Вот у меня случайно сохранились копии (я их обычно никогда не делал) писем двум нашим выпускникам: «Уважаемый товарищ Селин!.. Узнал, что Вы живете и работаете в Ярославле. Помня Ваше давнее желание поступить в аспирантуру (правда, не по журналистике), я хочу выяснить, сохранилось ли это желание и как Вы отнесетесь к предложению сдавать экзамены к нам». И другое: «Уважаемый товарищ Степанченко! Как Ваши дела с аспирантурой? У нас появились большие возможности в этом отношении, и я, помня Ваш запрос, хочу пригласить Вас учиться у нас. Поступить в аспирантуру можно уже в этом году. Если Ваше желание сохранилось, напишите и готовьтесь. О неясностях спросите — охотно отвечу» (Архив автора). Ответов не последовало: журналистика с самого начала являлась целью их жизни и предоставляла много преимуществ, а преподавание требовало и своего характера, и включения в иную сферу деятельности, и даже определенных жертв.

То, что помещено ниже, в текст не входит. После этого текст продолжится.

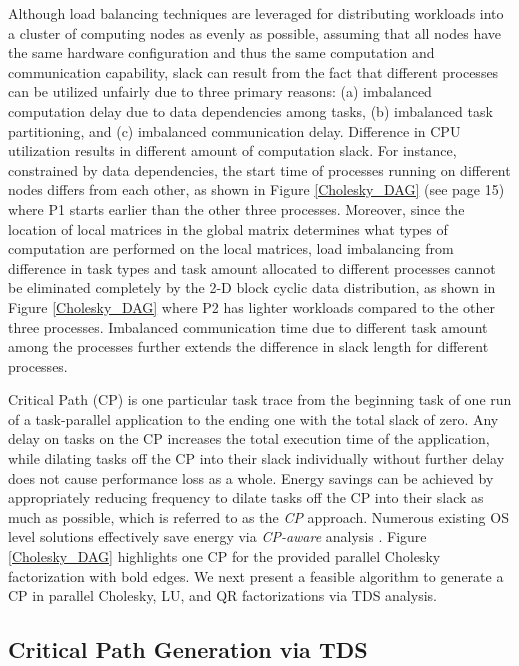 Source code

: \documentclass[12pt]{elsarticle}
\begin{document}
Although load balancing techniques are leveraged for distributing workloads into a cluster of computing nodes as evenly as possible, assuming that all nodes have the same hardware configuration and thus the same computation and communication capability, slack can result from the fact that different processes can be utilized unfairly due to three primary reasons: (a) imbalanced computation delay due to data dependencies among tasks, (b) imbalanced task partitioning, and (c) imbalanced communication delay. Difference in CPU utilization results in different amount of computation slack. For instance, constrained by data dependencies, the start time of processes running on different nodes differs from each other, as shown in Figure \ref{Cholesky_DAG} (see page 15) where \textsf{P1} starts earlier than the other three processes. Moreover, since the location of local matrices in the global matrix determines what types of computation are performed on the local matrices, load imbalancing from difference in task types and task amount allocated to different processes cannot be eliminated completely by the 2-D block cyclic data distribution, as shown in Figure \ref{Cholesky_DAG} where \textsf{P2} has lighter workloads compared to the other three processes. Imbalanced communication time due to different task amount among the processes further extends the difference in slack length for different processes.

Critical Path (CP) is one particular task trace from the beginning task of one run of a task-parallel application to the ending one with the total slack of zero. Any delay on tasks on the CP increases the total execution time of the application, while dilating tasks off the CP into their slack individually without further delay does not cause performance loss as a whole. Energy savings can be achieved by appropriately reducing frequency to dilate tasks off the CP into their slack as much as possible, which is referred to as the \emph{CP} approach. Numerous existing OS level solutions effectively save energy via \emph{CP-aware} analysis \cite{ipdps05a} \cite{sc06} \cite{sc07} \cite{ics09} \cite{hpcs11} \cite{csrd12a}. Figure \ref{Cholesky_DAG} highlights one CP for the provided parallel Cholesky factorization with bold edges. We next present a feasible algorithm to generate a CP in parallel Cholesky, LU, and QR factorizations via TDS analysis.

\subsection{Critical Path Generation via TDS}
\end{document}
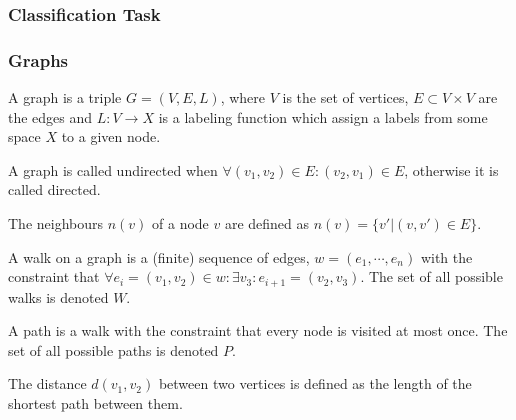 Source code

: 

\subsubsection{Classification Task}

\subsubsection{Graphs}
A graph is a triple $G = (V, E, L)$, where $V$ is the set of vertices, $E \subset V \times V$ are the edges and $L: V \to X$ is a labeling function which assign a labels from some space $X$ to a given node.

A graph is called undirected when $\forall (v_1, v_2) \in E: (v_2, v_1) \in E$, otherwise it is called directed.

The neighbours $n(v)$ of a node $v$ are defined as $n(v) = \{v' | (v, v') \in E \}$.



A walk on a graph is a (finite) sequence of edges, $w = (e_1, \cdots, e_n)$ with the constraint that $\forall e_i = (v_1, v_2) \in w: \exists v_3: e_{i + 1} = (v_2, v_3)$.
The set of all possible walks is denoted $W$.

A path is a walk with the constraint that every node is visited at most once.
The set of all possible paths is denoted $P$.

The distance $d(v_1, v_2)$ between two vertices is defined as the length of the shortest path between them.

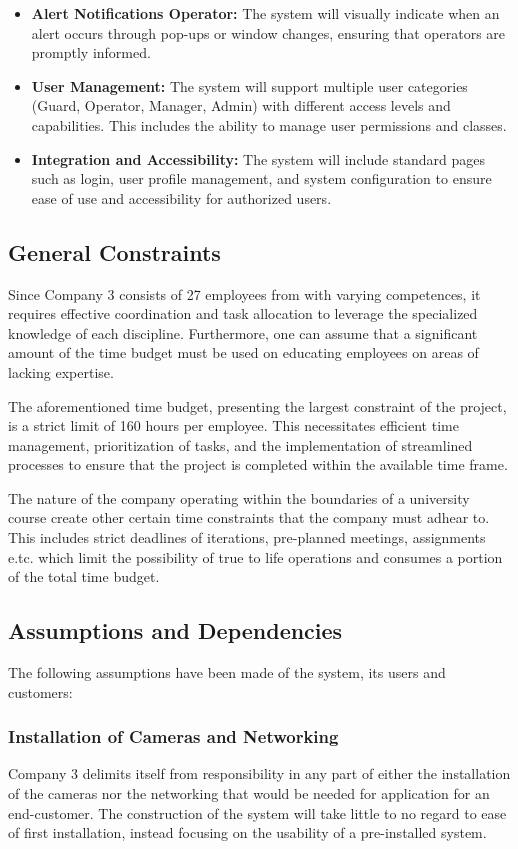 \documentclass{article}
\begin{document}
\begin{itemize}
    \item \textbf{Alert Notifications Operator:} The system will visually indicate when an alert occurs through pop-ups or window changes, ensuring that operators are promptly informed.
    \item \textbf{User Management:} The system will support multiple user categories (Guard, Operator, Manager, Admin) with different access levels and capabilities. This includes the ability to manage user permissions and classes.
    \item \textbf{Integration and Accessibility:} The system will include standard pages such as login, user profile management, and system configuration to ensure ease of use and accessibility for authorized users.
\end{itemize}

\subsection{General Constraints}
Since Company 3 consists of 27 employees from with varying competences, it requires effective coordination and task allocation to leverage the specialized knowledge of each discipline. Furthermore, one can assume that a significant amount of the time budget must be used on educating employees on areas of lacking expertise. 

The aforementioned time budget, presenting the largest constraint of the project, is a strict limit of 160 hours per employee. This necessitates efficient time management, prioritization of tasks, and the implementation of streamlined processes to ensure that the project is completed within the available time frame. 

The nature of the company operating within the boundaries of a university course create other certain time constraints that the company must adhear to. This includes strict deadlines of iterations, pre-planned meetings, assignments e.tc. which limit the possibility of true to life operations and consumes a portion of the total time budget. 

\subsection{Assumptions and Dependencies}
The following assumptions have been made of the system, its users and customers:

\subsubsection{Installation of Cameras and Networking}
Company 3 delimits itself from responsibility in any part of either the installation of the cameras nor the networking that would be needed for application for an end-customer. The construction of the system will take little to no regard to ease of first installation, instead focusing on the usability of a pre-installed system.
\end{document}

Правда, не всегда у нас было так свободно с аспирантурой. Однажды желание поступить в аспирантуру выразил наш выпускник Шамро. Он уже поработал в газете, и это было очень важно. Но места в аспирантуре тогда не оказалось. Когда же позже такая возможность представилась, связался с ним. «Нет, — отвечал он, — я теперь уже не стайер, а спринтер», — то есть к крупным исследованиям стремление потерял. А моя просьба в МВО, например, получить аспирантское место для выпускника В. Громова успеха не имела. Только позже нам удалось получить места для выпускников, уже поработавших в журналистике. Ими стали Т.В. Васильева и О.А. Алашеева. Длительная переписка велась с корреспондентом газеты «Лесная промышленность» по Сибири С.Я. Яковлевым. Удалось привлечь его. Он защитил диссертацию, стал преподавателем, являлся заместителем декана по заочному отделению. Установилась переписка с заведующим отделом «Забайкальский рабочий» нашим выпускником В.Г. Комаровым, стремление к научной деятельности которого мне было известно с его студенческих лет. Но он поступил в заочную аспирантуру философского факультета, которую успешно и закончил, а после нее стал заведующим отделом и заместителем редактора «Ленинградской правды». Лишь через несколько лет он все же оказался на нашем факультете в качестве декана и заведующего кафедрой.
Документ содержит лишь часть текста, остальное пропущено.